彼女と連絡を取り合えるようになって、お見舞いもピンポイントに行けるようになった。検査やら投薬などで、一日のうちの僅かな時間だが、彼女は僕に会ってくれた。
下らない話で薄く微笑むカフカを見て、僕は胸を高鳴らせた。
そんな感じで三日間過ごしていたら、あっという間に彼女が手術をする土曜日を迎えていた。
土曜日は雨だった。
ずっと青空が続いていたのに、ずいぶん久しぶりの雨だった。灰色に塗りつぶされた空を憂鬱な気持ちで見上げる。
雨粒は絶えることなく、金曜の夜から地面をえぐるように激しく降り続いている。古い映画のフィルム傷みたいだ。

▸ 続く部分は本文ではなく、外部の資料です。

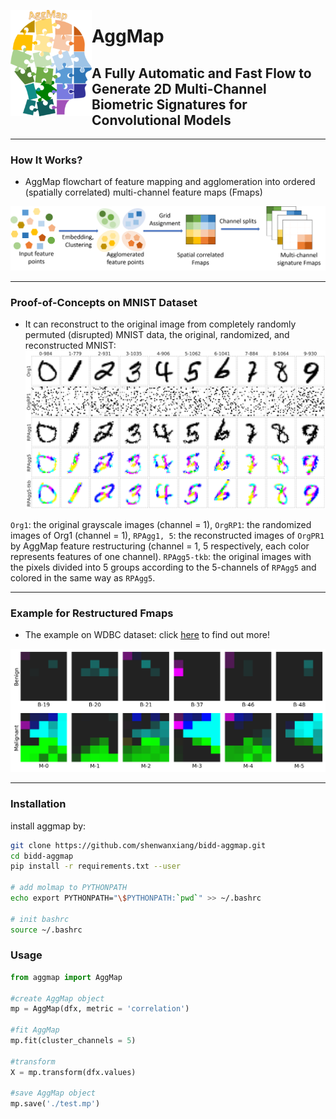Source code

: 
<a href="url"><img src="./doc/logo.png" align="left" height="170" width="130" ></a>

# AggMap

## A Fully Automatic and Fast Flow to Generate 2D Multi-Channel Biometric Signatures for Convolutional Models


----
### How It Works?

- AggMap flowchart of feature mapping and agglomeration into ordered (spatially correlated) multi-channel feature maps (Fmaps)

![how-it-works](./doc/how-it-works.png)

----
### Proof-of-Concepts on MNIST Dataset

- It can reconstruct to the original image from completely randomly permuted (disrupted) MNIST data, the original, randomized, and reconstructed MNIST:
![reconstruction](./doc/reconstruction.png)

`Org1`: the original grayscale images (channel = 1), `OrgRP1`: the randomized images of Org1 (channel = 1), `RPAgg1, 5`: the reconstructed images of `OrgPR1` by AggMap feature restructuring (channel = 1, 5 respectively, each color represents features of one channel). `RPAgg5-tkb`: the original images with the pixels divided into 5 groups according to the 5-channels of `RPAgg5` and colored in the same way as `RPAgg5`.

----

### Example for Restructured Fmaps

- The example on WDBC dataset: click [here](https://github.com/shenwanxiang/bidd-aggmap/blob/master/paper/00_example_breast_cancer/03_BCD_feature_maps.ipynb) to find out more!

![Fmap](./doc/WDBC.png)


----

### Installation

install aggmap by:

```bash
git clone https://github.com/shenwanxiang/bidd-aggmap.git
cd bidd-aggmap
pip install -r requirements.txt --user

# add molmap to PYTHONPATH
echo export PYTHONPATH="\$PYTHONPATH:`pwd`" >> ~/.bashrc

# init bashrc
source ~/.bashrc
```


### Usage


```python
from aggmap import AggMap

#create AggMap object
mp = AggMap(dfx, metric = 'correlation')

#fit AggMap
mp.fit(cluster_channels = 5)

#transform
X = mp.transform(dfx.values)

#save AggMap object
mp.save('./test.mp')
```
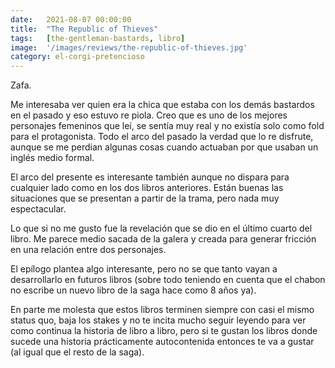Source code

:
 ```yaml
---
date:   2021-08-07 00:00:00
title:  "The Republic of Thieves"
tags:   [the-gentleman-bastards, libro]
image:  '/images/reviews/the-republic-of-thieves.jpg'
category: el-corgi-pretencioso
---
```

Zafa.

Me interesaba ver quien era la chica que estaba con los demás bastardos en el pasado y eso estuvo re piola. Creo que es uno de los mejores personajes femeninos que leí, se sentía muy real y no existía solo como fold para el protagonista. Todo el arco del pasado la verdad que lo re disfrute, aunque se me perdian algunas cosas cuando actuaban por que usaban un inglés medio formal.

El arco del presente es interesante también aunque no dispara para cualquier lado como en los dos libros anteriores. Están buenas las situaciones que se presentan a partir de la trama, pero nada muy espectacular.

Lo que si no me gusto fue la revelación que se dio en el último cuarto del libro. Me parece medio sacada de la galera y creada para generar fricción en una relación entre dos personajes.

El epílogo plantea algo interesante, pero no se que tanto vayan a desarrollarlo en futuros libros (sobre todo teniendo en cuenta que el chabon no escribe un nuevo libro de la saga hace como 8 años ya).

En parte me molesta que estos libros terminen siempre con casi el mismo status quo, baja los stakes y no te incita mucho seguir leyendo para ver como continua la historia de libro a libro, pero si te gustan los libros donde sucede una historia prácticamente autocontenida entonces te va a gustar (al igual que el resto de la saga).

本当は病院に行きたかったけど、手術中はもちろんその前後も面会謝絶になるらしく、来ても無駄と釘を刺されていたので断念した。
カフカから手術を受ける一時間前にメールが届いた。
『ひまわり畑、約束したからね』
彼女らしい端的な一言だった。
夜には降り止んだ。雨上がりの夜空には幾千の星が輝いていた。ひんやりとした空気に静かな夜だ。
本物の星空。
ガラでもないが、僕は星に彼女の無事を祈った。神様に祈った。どこかの星の誰かにすがるように祈りを捧げた。
雨に濡れた草の匂いが夜風に乗って室内に吹き込む。
無神論者のくせして、ムシのいい話だってわかっているが、僕にはそれぐらいしかできることが無かったのだ。
手術が終わったらメールをくれると約束していたのに、カフカからの連絡は来なかった。
その日も、次の日も、そのまた次の日も、メールは来なかった。
手術かうまくいったのか、……もしくはその逆か。
結果を知らされないまま週末を過ごした。